心療内科精神科医院クリニックの診察室の防音遮音対策設計工事
診察室・処置室の防音遮音の課題
メンタルクリニック医院を新たに開院する医師先生からご相談をいただきました。
それまで診療を行なっていた精神科診療所で、患者さんを診療する診察室と処置室の防音遮音性能に課題を持っておられて、さらに防音遮音性能を向上させようとしていました。
医師先生は下記の関連解説記事を読まれて、防音遮音性能のある診察室・処置室の実現に納得をされてご相談をいただいたそうです。
医師先生の課題は
- 診察室で常に雑音が聞こえる
- 患者さんとの話し声が外に漏れてしまっている
というものでした。
防音遮音の内装工事と間取りプラン
医院の内装工事で防音遮音性能を有する個室を実現するには、
- 個室を間仕切る壁の防音遮音性能の向上
- 間取りプランの工夫による防音効果の向上
を実現することにあります。
壁の防音の仕組み
個室を間仕切る壁の防音遮音性能を向上させる方法は、壁を作るために並べ立てる棒状の下地柱材を、通常1列に並べるところを2列に並べて、その両側に壁を作るための板を貼る方法です。
通常 組み立てられる間仕切り壁は、薄板鉄板を曲げて作った棒状の柱を30センチもしくは45センチ間隔で1列に並べて、この角棒の両側から板をビス止めして壁が組み立てられます。この仕組みの壁では、片方の部屋で発せられた音(振動)は壁の片側の板に伝わり、壁は振動して、その振動は角棒に伝わり、反対側の板に伝わり、板に伝わった振動は音となって、隣りの部屋に伝わります。

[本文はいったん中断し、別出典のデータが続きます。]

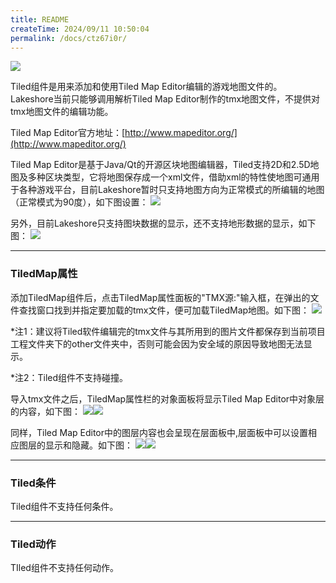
 ```yaml
---
title: README
createTime: 2024/09/11 10:50:04
permalink: /docs/ctz67i0r/
---
```

![](564ae846ddaf9.png)

Tiled组件是用来添加和使用Tiled Map Editor编辑的游戏地图文件的。
Lakeshore当前只能够调用解析Tiled Map Editor制作的tmx地图文件，不提供对tmx地图文件的编辑功能。

Tiled Map Editor官方地址：[http://www.mapeditor.org/](http://www.mapeditor.org/)

Tiled Map Editor是基于Java/Qt的开源区块地图编辑器，Tiled支持2D和2.5D地图及多种区块类型，它将地图保存成一个xml文件，借助xml的特性使地图可通用于各种游戏平台，目前Lakeshore暂时只支持地图方向为正常模式的所编辑的地图（正常模式为90度），如下图设置：
![](564ae84786906.png)

另外，目前Lakeshore只支持图块数据的显示，还不支持地形数据的显示，如下图：
![](564ae8477ccc1.png)

------------

### TiledMap属性

添加TiledMap组件后，点击TiledMap属性面板的"TMX源:"输入框，在弹出的文件查找窗口找到并指定要加载的tmx文件，便可加载TiledMap地图。如下图：
![](564ae84703bac.png)

*注1：建议将Tiled软件编辑完的tmx文件与其所用到的图片文件都保存到当前项目工程文件夹下的other文件夹中，否则可能会因为安全域的原因导致地图无法显示。

*注2：Tiled组件不支持碰撞。

导入tmx文件之后，TiledMap属性栏的对象面板将显示Tiled Map Editor中对象层的内容，如下图：
![](564ae846e7ce1.png)![](564ae84733f38.png)

同样，Tiled Map Editor中的图层内容也会呈现在层面板中,层面板中可以设置相应图层的显示和隐藏。如下图：
![](564ae8474db3e.png)![](564ae8471e12f.png)

------------

### Tiled条件
Tiled组件不支持任何条件。

------------

### Tiled动作
TIled组件不支持任何动作。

そこで、角棒を2列にして、2列をずらして配置します(千鳥配置と呼びます)。板は片方1列目に出っ張っている角棒のみに接してビスで止められて、反対側も同様に板が片方の角棒に止められて壁を形成します。(角棒の間にはグラスウール吸音材が充填されます。
片方の部屋で発せられた音(振動)は壁の片側の板に伝わり、壁は振動してその振動は角棒に伝わります。ただし、この角棒はその他の材料に触れていないので振動はそこまでで折り返すことになります。もしくはグラスウール吸音材で振動は吸収されて止みます。すなわち隣側の角棒は振動せず、板も振動しません。このような仕組みで、隣の部屋の音や振動を、こちらに伝えなくするようにしています。さらに厳重を期すために板材は2重に貼って重くして、振動を減衰させるようにしています。
防音の間取りプランの工夫
個室を間仕切る壁の防音遮音の性能を向上させると同時に、診察室や処置室の配置すなわち間取りプランを工夫することで、診察室処置室の防音遮音性能の向上を目指しました。
それは、待合室から診察室および処置室に入室するにあたり、敢えて通路を設けて、さらに通路を曲げて診察室および処置室に入室できるようにしました。
これは、待合室⇄診察室・処置室の間に
- 防音壁を2箇所設けられる
- 診察室・処置室が待合室に直接面しない
ということになり、内装工事の材料で、防音遮音の効果を高めることができました。